Description of the task — Could you copy every entry exactly, with nothing changed?

Dataset entries
****************************************
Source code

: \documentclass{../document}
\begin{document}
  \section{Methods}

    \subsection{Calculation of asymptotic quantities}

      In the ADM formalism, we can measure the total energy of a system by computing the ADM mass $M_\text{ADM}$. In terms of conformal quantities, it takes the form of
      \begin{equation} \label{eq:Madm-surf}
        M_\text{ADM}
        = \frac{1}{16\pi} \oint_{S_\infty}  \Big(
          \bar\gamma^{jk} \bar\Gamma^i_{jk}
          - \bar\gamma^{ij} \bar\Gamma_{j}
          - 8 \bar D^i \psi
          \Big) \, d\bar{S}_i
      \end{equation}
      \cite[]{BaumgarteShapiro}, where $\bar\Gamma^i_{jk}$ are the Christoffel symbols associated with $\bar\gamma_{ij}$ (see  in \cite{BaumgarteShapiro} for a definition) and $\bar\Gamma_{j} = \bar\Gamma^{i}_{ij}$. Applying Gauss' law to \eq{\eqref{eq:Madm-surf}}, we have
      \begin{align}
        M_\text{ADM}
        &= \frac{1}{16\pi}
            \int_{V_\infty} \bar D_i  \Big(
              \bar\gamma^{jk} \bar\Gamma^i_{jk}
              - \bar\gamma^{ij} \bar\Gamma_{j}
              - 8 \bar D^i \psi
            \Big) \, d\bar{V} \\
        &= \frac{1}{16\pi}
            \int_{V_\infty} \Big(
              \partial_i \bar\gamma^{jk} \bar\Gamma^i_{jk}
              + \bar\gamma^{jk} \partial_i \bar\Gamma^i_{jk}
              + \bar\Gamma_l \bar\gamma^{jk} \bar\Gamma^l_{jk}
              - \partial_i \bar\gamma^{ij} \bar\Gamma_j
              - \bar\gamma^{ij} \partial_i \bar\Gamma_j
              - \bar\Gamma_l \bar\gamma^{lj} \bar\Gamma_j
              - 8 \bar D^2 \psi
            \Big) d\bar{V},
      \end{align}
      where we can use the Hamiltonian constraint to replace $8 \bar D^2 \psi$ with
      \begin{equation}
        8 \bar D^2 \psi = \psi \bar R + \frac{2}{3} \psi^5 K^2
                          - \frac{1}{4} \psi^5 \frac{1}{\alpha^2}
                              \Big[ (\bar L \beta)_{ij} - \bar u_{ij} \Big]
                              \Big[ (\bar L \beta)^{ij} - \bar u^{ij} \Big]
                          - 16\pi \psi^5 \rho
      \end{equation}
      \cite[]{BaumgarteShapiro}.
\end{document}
****************************************
Answer to this problem —
Source code

: \documentclass{../document}
\begin{document}
  \section{Methods}

    \subsection{Calculation of asymptotic quantities}

      In the ADM formalism, we can measure the total energy of a system by computing the ADM mass $M_\text{ADM}$. In terms of conformal quantities, it takes the form of
      \begin{equation} \label{eq:Madm-surf}
        M_\text{ADM}
        = \frac{1}{16\pi} \oint_{S_\infty}  \Big(
          \bar\gamma^{jk} \bar\Gamma^i_{jk}
          - \bar\gamma^{ij} \bar\Gamma_{j}
          - 8 \bar D^i \psi
          \Big) \, d\bar{S}_i
      \end{equation}
      \cite[]{BaumgarteShapiro}, where $\bar\Gamma^i_{jk}$ are the Christoffel symbols associated with $\bar\gamma_{ij}$ (see  in \cite{BaumgarteShapiro} for a definition) and $\bar\Gamma_{j} = \bar\Gamma^{i}_{ij}$. Applying Gauss' law to \eq{\eqref{eq:Madm-surf}}, we have
      \begin{align}
        M_\text{ADM}
        &= \frac{1}{16\pi}
            \int_{V_\infty} \bar D_i  \Big(
              \bar\gamma^{jk} \bar\Gamma^i_{jk}
              - \bar\gamma^{ij} \bar\Gamma_{j}
              - 8 \bar D^i \psi
            \Big) \, d\bar{V} \\
        &= \frac{1}{16\pi}
            \int_{V_\infty} \Big(
              \partial_i \bar\gamma^{jk} \bar\Gamma^i_{jk}
              + \bar\gamma^{jk} \partial_i \bar\Gamma^i_{jk}
              + \bar\Gamma_l \bar\gamma^{jk} \bar\Gamma^l_{jk}
              - \partial_i \bar\gamma^{ij} \bar\Gamma_j
              - \bar\gamma^{ij} \partial_i \bar\Gamma_j
              - \bar\Gamma_l \bar\gamma^{lj} \bar\Gamma_j
              - 8 \bar D^2 \psi
            \Big) d\bar{V},
      \end{align}
      where we can use the Hamiltonian constraint to replace $8 \bar D^2 \psi$ with
      \begin{equation}
        8 \bar D^2 \psi = \psi \bar R + \frac{2}{3} \psi^5 K^2
                          - \frac{1}{4} \psi^5 \frac{1}{\alpha^2}
                              \Big[ (\bar L \beta)_{ij} - \bar u_{ij} \Big]
                              \Big[ (\bar L \beta)^{ij} - \bar u^{ij} \Big]
                          - 16\pi \psi^5 \rho
      \end{equation}
      \cite[]{BaumgarteShapiro}.
\end{document}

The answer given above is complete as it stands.